José Geraldes

O espírito de Assis


O próximo dia 24 de Janeiro vai ser uma data histórica na procura dos novos caminhos para a paz. O encontro dos representantes de todas as Igrejas e religiões do mundo, convocado pelo Papa João Paulo II, para uma oração em comum, tornar-se-á um marco simbólico de referência obrigatória. A razão desta convocação reside no ataque às Torres Gémeas de Nova Iorque.
João Paulo II quer transformar o encontro numa peregrinação-oração marcado pelo jejum. Daí o dia 14 de Dezembro último ter sido dedicado ao jejum, como preparação deste dia.
É notória e importante a prática do jejum. E não só para a saúde física como e sobretudo para o fortalecimento moral. Grandes homens da Grécia Antiga como Pitágoras, Sócrates e Platão jejuavam para purificar os seus corpos e aumentar as energias mentais. Avicena, famoso médico árabe, atribuía ao jejum a cura de doenças prolongadas.
Jesus jejuou 40 dias. E a tradição cristã incorpora o jejum na vivência mais perfeita do cristianismo. O jejum da Quaresma antecede a Páscoa.
O Islão dá igualmente uma importância especial ao jejum durante o Ramadão.
Ao jejum de 14 de Dezembro, sucede agora a peregrinação-oração. Tratas-se de aprofundar o espírito de Assis iniciado com o encontro de 27 de Outubro de 1986. A escolha de Assis tem a ver com a figura de S. Francisco, o santo da fraternidade universal.
O encontro acontece na véspera do encerramento da semana do Oitavário pela Unidade dos Cristãos. Também aqui existe um sinal de caminho para o desaparecimento das divisões entre aqueles que têm a crença comum em Cristo.
Peregrinar é andar caminho e avançar nos projectos para as soluções desejadas. E vencer todos os obstáculos que se deparam. A ida a Assis dos representantes das religiões enquadra-se numa tentativa de fazer pedagogia na educação das consciências na justiça e na paz.

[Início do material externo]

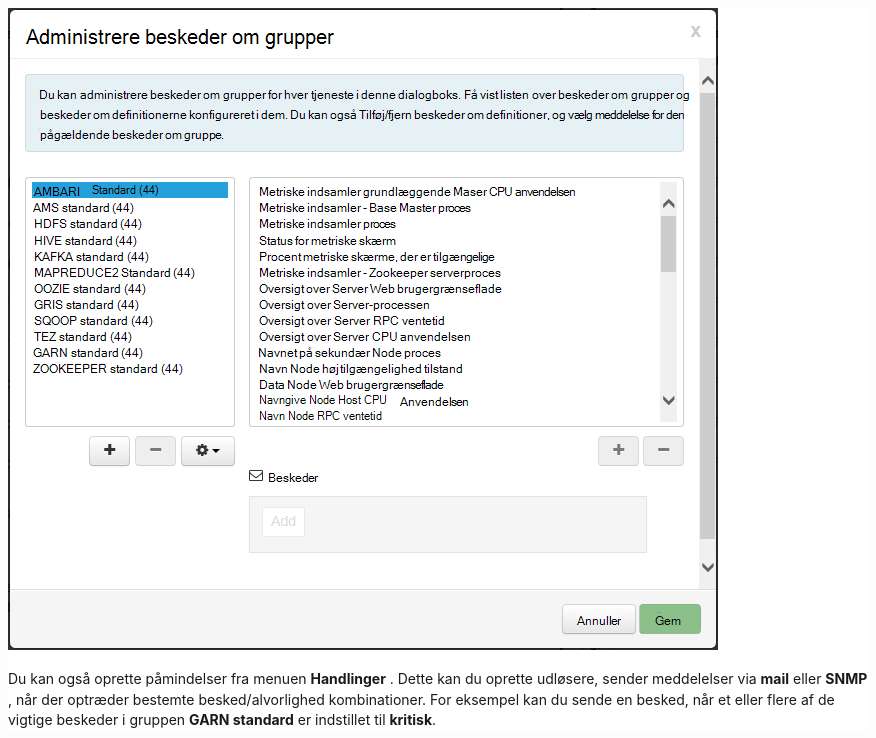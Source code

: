 ![administrere beskeder om grupper dialogboksen](./media/hdinsight-hadoop-manage-ambari/manage-alerts.png)

Du kan også oprette påmindelser fra menuen **Handlinger** . Dette kan du oprette udløsere, sender meddelelser via **mail** eller **SNMP** , når der optræder bestemte besked/alvorlighed kombinationer. For eksempel kan du sende en besked, når et eller flere af de vigtige beskeder i gruppen **GARN standard** er indstillet til **kritisk**.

O facto destes representantes rezarem em conjunto pela segunda vez mostra ao mundo que as religiões não querem a guerra nem a favorecem. Mas é paz que todos ambicionam. Nenhum chefe religioso vai a Assis para converter o outro chefe religioso. Mas para assinalar um desejo fundamental do homem que é a construção da paz. E a eliminação do terrorismo.
O gesto do dia 24 de Janeiro chama a atenção dos governos e de todos os homens de boa vontade que a paz é possível. Mas, para a conseguir, importa haver entendimento mútuo e conhecimento recíproco.
O Papa João Paulo II, em momento oportuno, falou de " um apelo pressuroso para encontrar e manter o espírito de Assis como motivo de esperança para o futuro. A realização deste encontro procura igualmente atingir tal objectivo.
Um texto hebraico, em forma de poema, do séc.III, de Pirke Avot, ilumina os grandes desejos do encontro de Assis: "A vida está sempre a murmurar os seus segredos :/ justiça, amor, compaixão,/ a grande união entre a diversidade./ Estamos demasiados ocupados para escutar,/ somos demasiados barulhentos para/ ouvir o que quer que seja/ senão a nossa insensatez./ Sê silencioso. Sê quieto. Ouve e comparece."
A paz passa pelo quotidiano de todos nós.